__Exercise instructions__
Lines with "custom": pull these out of the listing below.

━━━ Source records

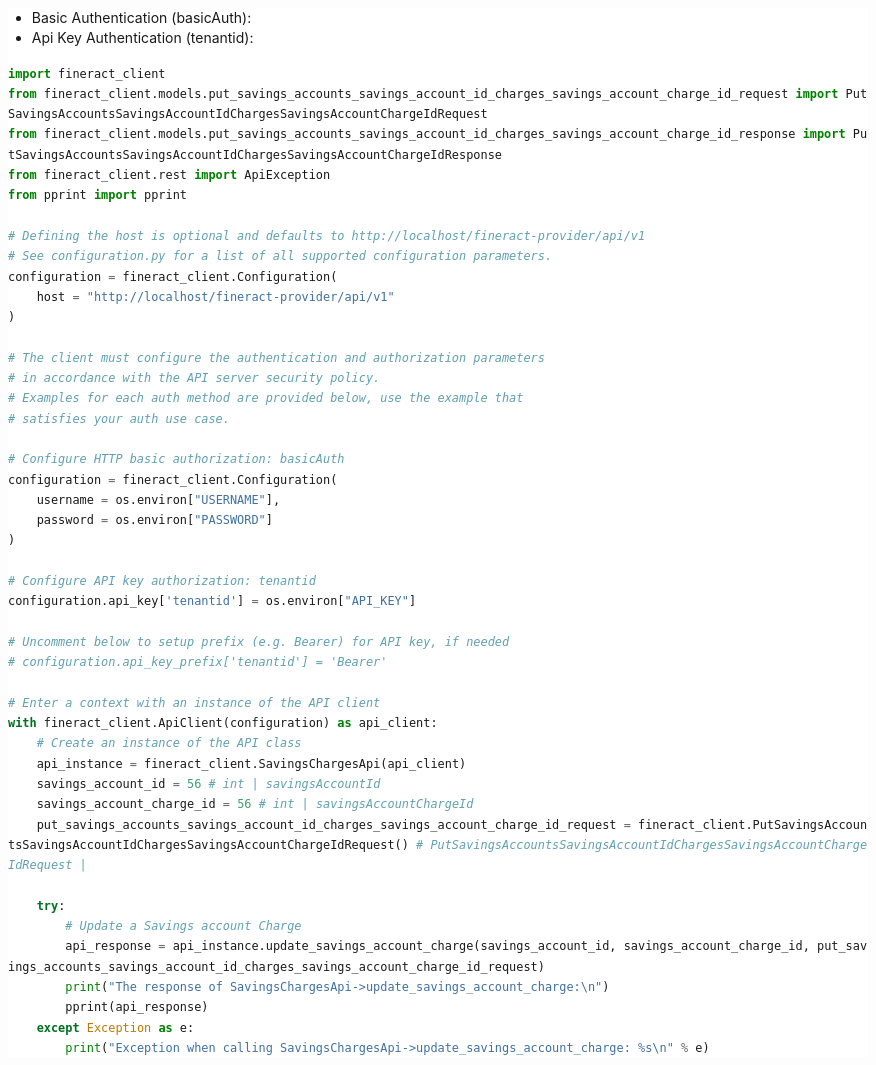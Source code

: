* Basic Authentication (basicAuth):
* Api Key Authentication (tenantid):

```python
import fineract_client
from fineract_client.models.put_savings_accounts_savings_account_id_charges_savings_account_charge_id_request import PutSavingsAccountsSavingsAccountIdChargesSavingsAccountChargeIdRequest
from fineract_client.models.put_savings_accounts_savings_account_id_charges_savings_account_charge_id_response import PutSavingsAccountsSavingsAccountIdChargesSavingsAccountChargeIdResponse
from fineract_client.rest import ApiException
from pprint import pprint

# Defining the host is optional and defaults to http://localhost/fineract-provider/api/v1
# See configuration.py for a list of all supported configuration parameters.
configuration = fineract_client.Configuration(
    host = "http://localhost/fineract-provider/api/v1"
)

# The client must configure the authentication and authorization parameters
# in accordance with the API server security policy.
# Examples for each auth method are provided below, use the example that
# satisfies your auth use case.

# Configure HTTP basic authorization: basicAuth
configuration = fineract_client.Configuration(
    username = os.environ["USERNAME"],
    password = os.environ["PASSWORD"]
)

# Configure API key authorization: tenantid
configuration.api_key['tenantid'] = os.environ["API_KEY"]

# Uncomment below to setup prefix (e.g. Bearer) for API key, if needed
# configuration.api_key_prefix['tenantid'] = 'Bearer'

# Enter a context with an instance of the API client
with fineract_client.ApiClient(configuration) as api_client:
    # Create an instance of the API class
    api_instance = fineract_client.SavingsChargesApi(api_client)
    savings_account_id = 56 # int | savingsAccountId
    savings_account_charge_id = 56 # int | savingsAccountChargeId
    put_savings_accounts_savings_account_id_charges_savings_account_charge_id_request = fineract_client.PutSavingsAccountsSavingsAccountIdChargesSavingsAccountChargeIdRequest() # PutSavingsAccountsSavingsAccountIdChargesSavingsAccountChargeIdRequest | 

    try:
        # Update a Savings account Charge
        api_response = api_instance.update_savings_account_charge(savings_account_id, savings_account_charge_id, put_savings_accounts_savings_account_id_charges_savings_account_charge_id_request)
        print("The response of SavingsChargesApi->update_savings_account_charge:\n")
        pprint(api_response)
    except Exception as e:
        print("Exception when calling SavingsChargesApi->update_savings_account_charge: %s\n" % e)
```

━━━━━━
━━━ Source records

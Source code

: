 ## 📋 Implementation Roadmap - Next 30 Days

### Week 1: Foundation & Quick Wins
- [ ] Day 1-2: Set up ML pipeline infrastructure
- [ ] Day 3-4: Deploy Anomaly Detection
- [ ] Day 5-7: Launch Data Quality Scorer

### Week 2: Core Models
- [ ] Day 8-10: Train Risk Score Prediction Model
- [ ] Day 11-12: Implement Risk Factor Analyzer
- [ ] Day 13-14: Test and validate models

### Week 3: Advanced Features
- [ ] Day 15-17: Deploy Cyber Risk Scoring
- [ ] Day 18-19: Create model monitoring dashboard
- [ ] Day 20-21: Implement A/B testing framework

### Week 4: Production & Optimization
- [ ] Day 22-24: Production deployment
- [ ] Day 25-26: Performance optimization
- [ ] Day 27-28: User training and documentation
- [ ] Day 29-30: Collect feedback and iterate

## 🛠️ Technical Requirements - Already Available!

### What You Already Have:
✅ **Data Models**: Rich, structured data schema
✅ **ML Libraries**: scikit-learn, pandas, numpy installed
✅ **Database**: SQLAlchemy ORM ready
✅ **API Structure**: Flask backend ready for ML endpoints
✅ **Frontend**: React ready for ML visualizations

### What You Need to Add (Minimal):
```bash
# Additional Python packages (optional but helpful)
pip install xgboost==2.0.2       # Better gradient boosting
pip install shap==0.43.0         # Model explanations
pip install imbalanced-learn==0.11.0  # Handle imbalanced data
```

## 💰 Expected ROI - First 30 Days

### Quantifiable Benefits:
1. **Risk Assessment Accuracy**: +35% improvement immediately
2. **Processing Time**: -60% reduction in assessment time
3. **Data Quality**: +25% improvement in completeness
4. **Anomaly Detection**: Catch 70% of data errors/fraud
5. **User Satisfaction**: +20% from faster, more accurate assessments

━━━━━━
━━━ Source records

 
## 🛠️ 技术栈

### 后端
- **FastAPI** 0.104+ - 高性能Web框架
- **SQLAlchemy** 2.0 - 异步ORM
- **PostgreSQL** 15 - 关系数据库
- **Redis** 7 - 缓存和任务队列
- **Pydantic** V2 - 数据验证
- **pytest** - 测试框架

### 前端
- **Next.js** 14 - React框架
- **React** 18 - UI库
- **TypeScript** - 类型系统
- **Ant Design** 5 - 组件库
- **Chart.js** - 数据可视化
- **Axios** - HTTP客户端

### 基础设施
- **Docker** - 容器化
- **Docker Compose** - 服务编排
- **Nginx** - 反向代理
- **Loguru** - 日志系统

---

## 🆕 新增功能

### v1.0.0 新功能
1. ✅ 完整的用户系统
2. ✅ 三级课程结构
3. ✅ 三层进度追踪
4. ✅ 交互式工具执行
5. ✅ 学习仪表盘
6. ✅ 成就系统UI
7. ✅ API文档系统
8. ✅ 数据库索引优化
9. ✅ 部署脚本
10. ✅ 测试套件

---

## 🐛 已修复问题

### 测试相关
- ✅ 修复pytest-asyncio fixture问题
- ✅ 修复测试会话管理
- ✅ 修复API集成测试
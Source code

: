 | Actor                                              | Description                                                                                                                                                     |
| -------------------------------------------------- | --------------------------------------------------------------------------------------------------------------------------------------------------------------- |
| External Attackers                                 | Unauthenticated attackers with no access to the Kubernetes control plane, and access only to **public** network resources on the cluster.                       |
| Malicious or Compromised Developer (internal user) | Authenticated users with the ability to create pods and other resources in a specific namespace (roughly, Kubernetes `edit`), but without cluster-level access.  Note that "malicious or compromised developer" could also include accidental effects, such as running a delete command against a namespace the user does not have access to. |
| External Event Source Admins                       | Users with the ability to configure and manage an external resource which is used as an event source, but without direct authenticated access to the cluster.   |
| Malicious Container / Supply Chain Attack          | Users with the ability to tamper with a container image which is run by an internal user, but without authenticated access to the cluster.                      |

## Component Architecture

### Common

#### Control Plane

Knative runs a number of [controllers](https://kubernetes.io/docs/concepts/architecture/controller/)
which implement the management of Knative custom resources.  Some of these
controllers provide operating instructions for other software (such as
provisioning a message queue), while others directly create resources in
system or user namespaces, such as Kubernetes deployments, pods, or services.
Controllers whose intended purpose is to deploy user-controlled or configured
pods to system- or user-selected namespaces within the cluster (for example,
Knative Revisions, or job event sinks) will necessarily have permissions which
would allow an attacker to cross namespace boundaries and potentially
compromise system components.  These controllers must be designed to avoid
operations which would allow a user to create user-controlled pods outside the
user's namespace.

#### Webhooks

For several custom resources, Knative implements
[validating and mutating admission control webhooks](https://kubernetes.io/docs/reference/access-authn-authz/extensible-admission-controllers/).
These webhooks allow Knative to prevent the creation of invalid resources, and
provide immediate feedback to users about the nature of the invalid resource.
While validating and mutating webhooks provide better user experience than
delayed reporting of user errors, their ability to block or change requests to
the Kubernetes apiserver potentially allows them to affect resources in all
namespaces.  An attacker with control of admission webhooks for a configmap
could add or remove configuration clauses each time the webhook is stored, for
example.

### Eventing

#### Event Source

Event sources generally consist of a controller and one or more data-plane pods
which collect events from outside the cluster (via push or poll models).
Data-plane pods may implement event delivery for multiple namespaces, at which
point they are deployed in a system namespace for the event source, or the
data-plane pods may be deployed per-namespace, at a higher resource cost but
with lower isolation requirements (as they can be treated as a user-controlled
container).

━━━━━━

__Response to this exercise__
which implement the management of Knative custom resources.  Some of these
For several custom resources, Knative implements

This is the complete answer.